When using split payments the assumption is that you want Rave to handle automatic settlements to sellers on your platform, so for example when a seller has collected N10,000 via your platform and it's due to be settled tomorrow, Rave automatically settles into the account you've provided for the seller. You can read more on split payments here.

Escrow payments allow you to provide consumer protection and works best when using the scenario I described above with split payments. Assume the transactions from the merchant above were flagged as escrow transactions, this is the scenario that would play out.

Merchant x has collected 4 transactions worth N10,000 because you set them in escrow, they would not be settled on the due date as expected. Each transaction would now be settled when you call the settlement API.

Let's break it down using a sample transaction from the 4 transactions.
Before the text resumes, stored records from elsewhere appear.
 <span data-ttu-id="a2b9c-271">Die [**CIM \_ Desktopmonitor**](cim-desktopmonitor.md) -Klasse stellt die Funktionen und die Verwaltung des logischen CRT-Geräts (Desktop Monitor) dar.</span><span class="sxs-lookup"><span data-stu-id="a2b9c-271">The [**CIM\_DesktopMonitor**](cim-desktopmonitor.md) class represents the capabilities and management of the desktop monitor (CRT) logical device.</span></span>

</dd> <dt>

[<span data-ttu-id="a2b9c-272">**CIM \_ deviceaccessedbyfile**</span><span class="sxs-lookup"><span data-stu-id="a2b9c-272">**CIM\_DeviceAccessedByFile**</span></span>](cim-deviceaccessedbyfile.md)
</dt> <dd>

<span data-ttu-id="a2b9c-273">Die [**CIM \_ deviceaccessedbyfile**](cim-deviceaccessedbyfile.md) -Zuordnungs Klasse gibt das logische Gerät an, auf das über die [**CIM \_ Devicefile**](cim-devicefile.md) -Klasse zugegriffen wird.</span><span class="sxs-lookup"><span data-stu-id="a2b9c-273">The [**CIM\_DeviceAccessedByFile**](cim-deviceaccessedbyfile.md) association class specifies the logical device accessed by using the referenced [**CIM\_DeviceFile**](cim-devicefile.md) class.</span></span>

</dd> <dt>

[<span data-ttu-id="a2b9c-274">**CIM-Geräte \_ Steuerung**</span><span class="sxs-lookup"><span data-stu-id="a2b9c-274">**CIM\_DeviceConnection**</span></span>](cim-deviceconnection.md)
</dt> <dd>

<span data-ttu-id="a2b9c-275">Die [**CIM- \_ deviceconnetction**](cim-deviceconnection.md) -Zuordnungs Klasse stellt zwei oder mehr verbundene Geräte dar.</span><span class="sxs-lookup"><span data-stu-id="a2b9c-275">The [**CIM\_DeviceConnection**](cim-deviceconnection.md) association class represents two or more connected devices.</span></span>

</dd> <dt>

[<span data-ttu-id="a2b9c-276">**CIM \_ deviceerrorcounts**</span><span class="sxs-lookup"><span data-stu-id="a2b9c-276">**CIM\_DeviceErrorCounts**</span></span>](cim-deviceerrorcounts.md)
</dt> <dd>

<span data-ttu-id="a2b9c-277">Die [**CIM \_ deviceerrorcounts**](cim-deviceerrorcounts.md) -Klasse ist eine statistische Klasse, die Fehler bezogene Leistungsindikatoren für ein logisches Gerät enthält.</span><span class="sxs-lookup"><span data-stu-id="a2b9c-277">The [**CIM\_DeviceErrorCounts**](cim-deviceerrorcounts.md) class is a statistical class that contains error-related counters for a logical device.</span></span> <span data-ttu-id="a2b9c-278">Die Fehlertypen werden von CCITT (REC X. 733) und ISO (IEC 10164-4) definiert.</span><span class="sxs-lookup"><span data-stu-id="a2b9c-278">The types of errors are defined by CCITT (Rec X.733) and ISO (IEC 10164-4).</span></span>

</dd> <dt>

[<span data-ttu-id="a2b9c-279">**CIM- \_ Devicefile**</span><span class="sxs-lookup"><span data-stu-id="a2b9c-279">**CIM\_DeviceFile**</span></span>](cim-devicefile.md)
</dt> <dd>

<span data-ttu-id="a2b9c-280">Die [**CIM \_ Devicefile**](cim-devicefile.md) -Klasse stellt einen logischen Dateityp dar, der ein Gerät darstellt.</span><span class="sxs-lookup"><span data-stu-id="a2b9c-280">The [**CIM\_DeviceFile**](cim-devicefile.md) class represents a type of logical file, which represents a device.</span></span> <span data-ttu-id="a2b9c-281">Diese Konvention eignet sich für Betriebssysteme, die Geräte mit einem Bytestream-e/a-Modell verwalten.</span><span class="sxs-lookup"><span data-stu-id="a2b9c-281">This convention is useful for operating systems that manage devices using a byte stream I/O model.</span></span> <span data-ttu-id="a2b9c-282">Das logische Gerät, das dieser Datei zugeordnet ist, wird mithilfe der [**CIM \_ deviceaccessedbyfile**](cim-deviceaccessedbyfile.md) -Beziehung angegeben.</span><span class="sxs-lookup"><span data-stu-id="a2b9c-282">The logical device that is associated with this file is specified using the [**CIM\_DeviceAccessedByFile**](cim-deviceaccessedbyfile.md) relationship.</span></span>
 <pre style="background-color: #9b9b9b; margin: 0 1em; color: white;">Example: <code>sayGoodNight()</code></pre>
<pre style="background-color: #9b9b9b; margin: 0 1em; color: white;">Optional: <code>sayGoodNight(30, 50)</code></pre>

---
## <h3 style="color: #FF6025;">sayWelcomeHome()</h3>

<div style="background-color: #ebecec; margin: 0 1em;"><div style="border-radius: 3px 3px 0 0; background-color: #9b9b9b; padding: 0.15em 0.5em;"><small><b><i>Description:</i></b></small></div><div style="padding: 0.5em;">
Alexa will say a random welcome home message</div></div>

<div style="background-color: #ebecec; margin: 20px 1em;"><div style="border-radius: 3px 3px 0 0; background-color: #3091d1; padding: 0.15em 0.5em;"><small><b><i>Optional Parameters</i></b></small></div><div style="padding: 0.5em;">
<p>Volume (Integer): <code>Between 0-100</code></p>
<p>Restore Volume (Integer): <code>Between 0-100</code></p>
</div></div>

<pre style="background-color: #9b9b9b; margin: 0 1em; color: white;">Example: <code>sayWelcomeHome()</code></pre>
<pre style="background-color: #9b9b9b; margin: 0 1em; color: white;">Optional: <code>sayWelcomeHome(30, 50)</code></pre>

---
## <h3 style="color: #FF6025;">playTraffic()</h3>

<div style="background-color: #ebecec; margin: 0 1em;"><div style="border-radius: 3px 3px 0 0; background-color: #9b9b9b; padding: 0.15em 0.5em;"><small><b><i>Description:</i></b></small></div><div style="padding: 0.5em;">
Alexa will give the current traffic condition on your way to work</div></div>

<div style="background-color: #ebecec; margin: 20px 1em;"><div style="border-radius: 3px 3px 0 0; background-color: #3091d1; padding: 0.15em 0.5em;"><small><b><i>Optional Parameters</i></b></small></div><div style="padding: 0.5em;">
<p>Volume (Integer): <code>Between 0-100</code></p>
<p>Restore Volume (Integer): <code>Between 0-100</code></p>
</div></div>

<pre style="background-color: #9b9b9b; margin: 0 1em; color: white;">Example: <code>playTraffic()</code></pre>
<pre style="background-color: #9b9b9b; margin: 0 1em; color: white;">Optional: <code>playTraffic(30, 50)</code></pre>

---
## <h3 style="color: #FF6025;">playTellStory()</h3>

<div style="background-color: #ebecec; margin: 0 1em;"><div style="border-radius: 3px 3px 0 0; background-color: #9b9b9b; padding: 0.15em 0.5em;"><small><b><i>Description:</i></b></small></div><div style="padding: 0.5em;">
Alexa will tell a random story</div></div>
Assume 1 f the 4 transactions were done by customer A - N2000 on the 4th of May 2019, this means the transaction was initially due to be settled to the seller on the 5th of May 2019 (T+1 settlements), but you placed the transaction in escrow, till your assumed buyer confirmation flow is completed, and seller meets all conditions to receive the payment. Assume the date this confirmation happens is on the 10th of May this means you call the settlement API on this date, the transaction leaves escrow and Rave automatically settles the fund into the Sellers account the next day.

This is how the Escrow service works on Rave, let me know if this clarifies things for you.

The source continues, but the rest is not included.